Another key piece to the puzzle is the military's funding. It comes largely from private security contracts with international companies like Freeport-McMoRan Copper & Gold Inc., which helps run the world's largest gold and copper mine in Papua. Two Americans and an Indonesian were killed at the Freeport mine in an ambushing August. The murders, which made headlines around the world, were blamed by the military on local independence guerrillas opposed to the mine's environmental and economic impact.

But Rumbiak's investigation points to the military. "Their message to international companies is: 'There are terrorists in Papua and we need your support to get rid of these people.'" Those arguments have landed Rumbiak into hot water. He says he's been threatened with a lawsuit by the army chief of staff, Gen. Ryamizard Ryacudu, who denies the allegations. His organization's Jakarta office has been ransacked. His staff have received ominous warnings. And the military presence has increased on the island. Rumbiak says the intimidation has worsened since the bombing at a night club in Kota Beach that killed more than 190 people three weeks ago.

The official view that the bombing was the work of terrorists stampeded the government of President Megawati Sukarnoputri into passing a bill that permits special military and police teams to arrest and detain suspected terrorists without trial for up to six months, provided a court agrees. "Under the new law, groups like ours fall into the classification of terrorist," Rumbiak says. "They will target us."

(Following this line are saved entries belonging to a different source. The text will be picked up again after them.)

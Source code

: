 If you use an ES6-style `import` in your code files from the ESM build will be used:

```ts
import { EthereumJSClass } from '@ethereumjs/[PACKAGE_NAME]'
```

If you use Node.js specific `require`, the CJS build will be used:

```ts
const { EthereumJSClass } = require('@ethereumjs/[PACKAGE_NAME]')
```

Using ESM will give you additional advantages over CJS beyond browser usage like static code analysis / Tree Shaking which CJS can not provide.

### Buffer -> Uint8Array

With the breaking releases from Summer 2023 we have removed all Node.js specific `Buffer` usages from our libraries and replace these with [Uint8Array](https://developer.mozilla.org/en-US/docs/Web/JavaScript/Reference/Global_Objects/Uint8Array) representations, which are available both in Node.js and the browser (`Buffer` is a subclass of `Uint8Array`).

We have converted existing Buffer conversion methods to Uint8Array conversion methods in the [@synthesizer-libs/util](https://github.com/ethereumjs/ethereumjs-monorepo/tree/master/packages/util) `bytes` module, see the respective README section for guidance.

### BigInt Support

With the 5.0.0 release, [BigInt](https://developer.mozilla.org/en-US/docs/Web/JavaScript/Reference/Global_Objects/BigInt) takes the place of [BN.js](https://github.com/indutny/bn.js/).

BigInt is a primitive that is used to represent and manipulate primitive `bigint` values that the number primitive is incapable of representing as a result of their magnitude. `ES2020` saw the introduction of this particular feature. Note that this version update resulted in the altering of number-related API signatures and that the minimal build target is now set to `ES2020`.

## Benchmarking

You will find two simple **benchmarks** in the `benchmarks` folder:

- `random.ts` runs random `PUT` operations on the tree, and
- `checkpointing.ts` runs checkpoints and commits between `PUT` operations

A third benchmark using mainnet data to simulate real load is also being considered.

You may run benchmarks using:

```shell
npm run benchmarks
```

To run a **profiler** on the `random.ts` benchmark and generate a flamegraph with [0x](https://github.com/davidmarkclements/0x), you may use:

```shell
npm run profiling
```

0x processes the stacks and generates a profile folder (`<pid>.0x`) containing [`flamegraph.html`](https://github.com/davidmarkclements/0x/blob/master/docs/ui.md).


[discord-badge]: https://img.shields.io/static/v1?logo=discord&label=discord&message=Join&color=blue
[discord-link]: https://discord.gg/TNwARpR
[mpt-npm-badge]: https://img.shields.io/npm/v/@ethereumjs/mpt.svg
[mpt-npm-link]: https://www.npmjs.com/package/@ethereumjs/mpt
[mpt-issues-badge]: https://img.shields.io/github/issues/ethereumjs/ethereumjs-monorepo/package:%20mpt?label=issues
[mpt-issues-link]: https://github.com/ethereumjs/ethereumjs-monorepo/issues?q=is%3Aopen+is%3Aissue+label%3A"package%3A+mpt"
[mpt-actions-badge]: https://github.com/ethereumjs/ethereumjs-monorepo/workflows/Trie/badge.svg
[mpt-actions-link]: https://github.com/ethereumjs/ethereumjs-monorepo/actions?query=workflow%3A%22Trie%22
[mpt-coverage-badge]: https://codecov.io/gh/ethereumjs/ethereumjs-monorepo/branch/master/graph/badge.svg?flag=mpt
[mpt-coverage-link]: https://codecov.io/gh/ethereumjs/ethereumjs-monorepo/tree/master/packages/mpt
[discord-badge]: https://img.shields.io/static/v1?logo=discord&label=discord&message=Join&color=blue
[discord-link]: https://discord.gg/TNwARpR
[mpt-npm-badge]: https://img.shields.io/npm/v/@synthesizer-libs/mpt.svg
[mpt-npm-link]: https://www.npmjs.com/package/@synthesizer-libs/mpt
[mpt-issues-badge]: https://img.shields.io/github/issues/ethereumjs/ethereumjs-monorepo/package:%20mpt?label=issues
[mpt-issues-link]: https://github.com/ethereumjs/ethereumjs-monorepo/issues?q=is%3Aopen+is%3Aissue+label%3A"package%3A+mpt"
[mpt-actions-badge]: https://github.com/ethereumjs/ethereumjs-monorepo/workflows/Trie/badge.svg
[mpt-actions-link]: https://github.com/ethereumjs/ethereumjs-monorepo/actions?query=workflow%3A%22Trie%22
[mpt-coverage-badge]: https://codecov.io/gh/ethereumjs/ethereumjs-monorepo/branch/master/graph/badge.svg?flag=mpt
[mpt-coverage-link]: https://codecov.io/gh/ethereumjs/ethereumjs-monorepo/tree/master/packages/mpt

Andri Hadi, counsellor for public affairs at the Indonesian embassy in Ottawa, says theories are only theories until the bombing investigation is completed. "I can't say whether this is military or Al Qaeda or other parties because our government is still collecting evidence," he says. "People can speculate anything."

But Minister of Defence Matori Abdul Djalil and others have linked the act to the Jemaah Islamiah, a local Muslim extremist group, and the Al Qaeda network. And cleric Abu Bakar Bashir, who was the first bombing suspect to be arrested by Indonesian police, was identified as a member of the Jemaah Islamiah.

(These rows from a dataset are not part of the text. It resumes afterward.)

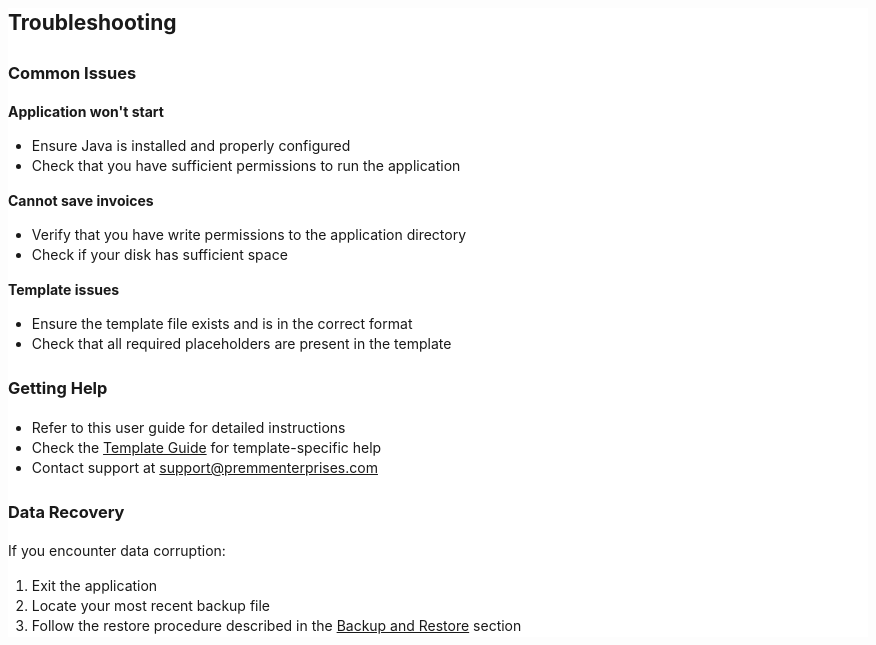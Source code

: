 ## Troubleshooting

### Common Issues

**Application won't start**
- Ensure Java is installed and properly configured
- Check that you have sufficient permissions to run the application

**Cannot save invoices**
- Verify that you have write permissions to the application directory
- Check if your disk has sufficient space

**Template issues**
- Ensure the template file exists and is in the correct format
- Check that all required placeholders are present in the template

### Getting Help
- Refer to this user guide for detailed instructions
- Check the [Template Guide](TEMPLATE_GUIDE.md) for template-specific help
- Contact support at support@premmenterprises.com

### Data Recovery
If you encounter data corruption:
1. Exit the application
2. Locate your most recent backup file
3. Follow the restore procedure described in the [Backup and Restore](#backup-and-restore) section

Jeffrey Winters, a professor at Chicago's Northwestern University specializing in Indonesian politics, says Indonesia's linking Al Qaeda to the bombing supports Rumbiak's view. In fact, Winters says, the Al Queda network had nothing to gain from the attack.

But the tidy theory that the bombing was the work of global terrorists coincides with America's reinstituting funding to the Indonesian military, cut off in 1999 in response to the military's role in the East Timor massacres. Before the bombing, the country was loath to act against terrorists, despite American pressure. "The explosion in Bali makes it more likely that Megawati will finally act and Al Qaeda's easy access will end," Winters says in an interview. "This outcome serves the US far more than it does Al Qaeda."